[Entries taken from a collection]
--------------------------------

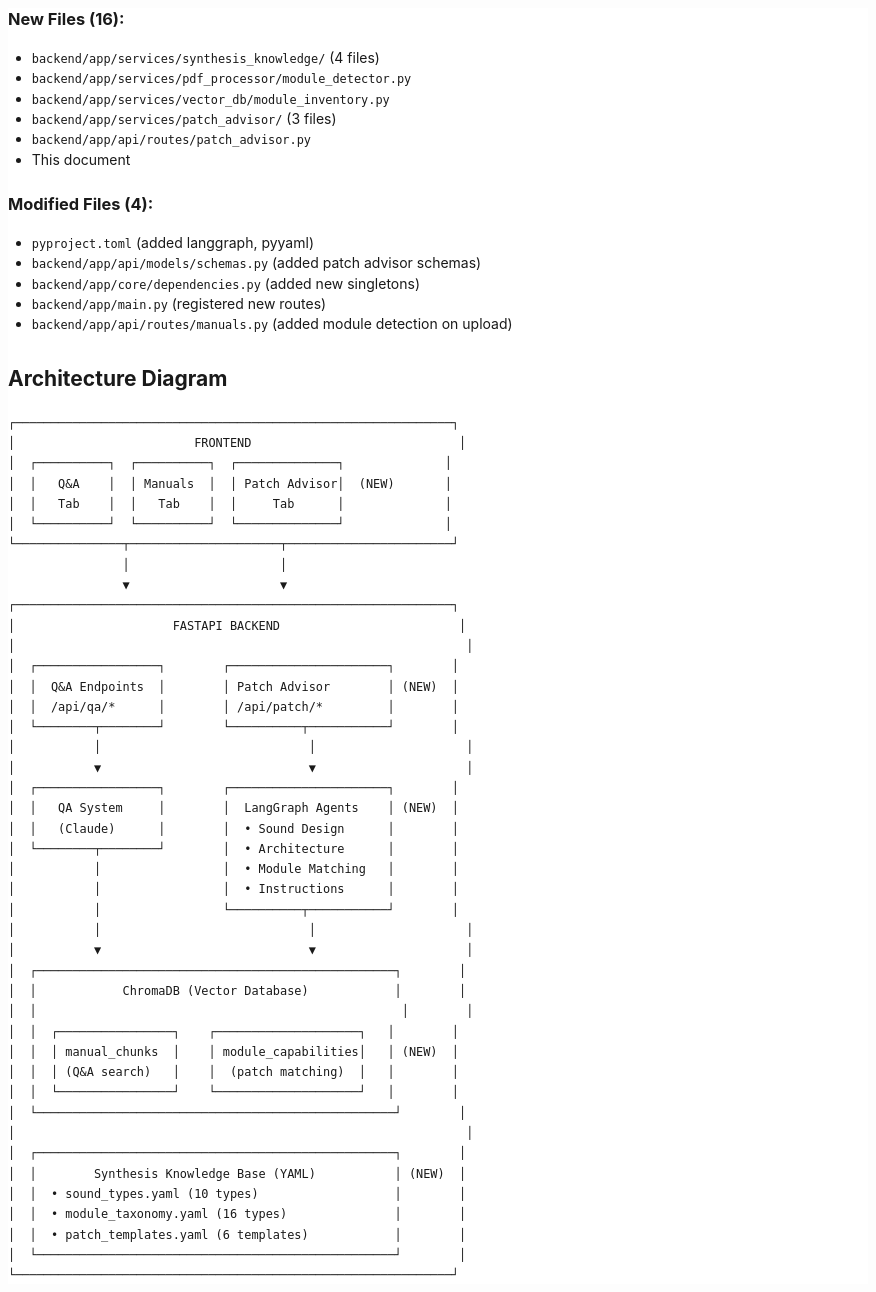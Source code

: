 ### New Files (16):
- `backend/app/services/synthesis_knowledge/` (4 files)
- `backend/app/services/pdf_processor/module_detector.py`
- `backend/app/services/vector_db/module_inventory.py`
- `backend/app/services/patch_advisor/` (3 files)
- `backend/app/api/routes/patch_advisor.py`
- This document

### Modified Files (4):
- `pyproject.toml` (added langgraph, pyyaml)
- `backend/app/api/models/schemas.py` (added patch advisor schemas)
- `backend/app/core/dependencies.py` (added new singletons)
- `backend/app/main.py` (registered new routes)
- `backend/app/api/routes/manuals.py` (added module detection on upload)

## Architecture Diagram

```
┌─────────────────────────────────────────────────────────────┐
│                         FRONTEND                             │
│  ┌──────────┐  ┌──────────┐  ┌──────────────┐              │
│  │   Q&A    │  │ Manuals  │  │ Patch Advisor│  (NEW)       │
│  │   Tab    │  │   Tab    │  │     Tab      │              │
│  └──────────┘  └──────────┘  └──────────────┘              │
└───────────────┬─────────────────────┬───────────────────────┘
                │                     │
                ▼                     ▼
┌─────────────────────────────────────────────────────────────┐
│                      FASTAPI BACKEND                         │
│                                                               │
│  ┌─────────────────┐        ┌──────────────────────┐        │
│  │  Q&A Endpoints  │        │ Patch Advisor        │ (NEW)  │
│  │  /api/qa/*      │        │ /api/patch/*         │        │
│  └────────┬────────┘        └──────────┬───────────┘        │
│           │                             │                     │
│           ▼                             ▼                     │
│  ┌─────────────────┐        ┌──────────────────────┐        │
│  │   QA System     │        │  LangGraph Agents    │ (NEW)  │
│  │   (Claude)      │        │  • Sound Design      │        │
│  └────────┬────────┘        │  • Architecture      │        │
│           │                 │  • Module Matching   │        │
│           │                 │  • Instructions      │        │
│           │                 └──────────┬───────────┘        │
│           │                             │                     │
│           ▼                             ▼                     │
│  ┌──────────────────────────────────────────────────┐        │
│  │            ChromaDB (Vector Database)            │        │
│  │                                                   │        │
│  │  ┌────────────────┐    ┌────────────────────┐   │        │
│  │  │ manual_chunks  │    │ module_capabilities│   │ (NEW)  │
│  │  │ (Q&A search)   │    │  (patch matching)  │   │        │
│  │  └────────────────┘    └────────────────────┘   │        │
│  └──────────────────────────────────────────────────┘        │
│                                                               │
│  ┌──────────────────────────────────────────────────┐        │
│  │        Synthesis Knowledge Base (YAML)           │ (NEW)  │
│  │  • sound_types.yaml (10 types)                   │        │
│  │  • module_taxonomy.yaml (16 types)               │        │
│  │  • patch_templates.yaml (6 templates)            │        │
│  └──────────────────────────────────────────────────┘        │
└─────────────────────────────────────────────────────────────┘
```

--------------------------------

• _Work order_:
Only lines holding the string "services" are wanted; gather each one from the entries above.

• _Result_:
- `backend/app/services/synthesis_knowledge/` (4 files)
- `backend/app/services/pdf_processor/module_detector.py`
- `backend/app/services/vector_db/module_inventory.py`
- `backend/app/services/patch_advisor/` (3 files)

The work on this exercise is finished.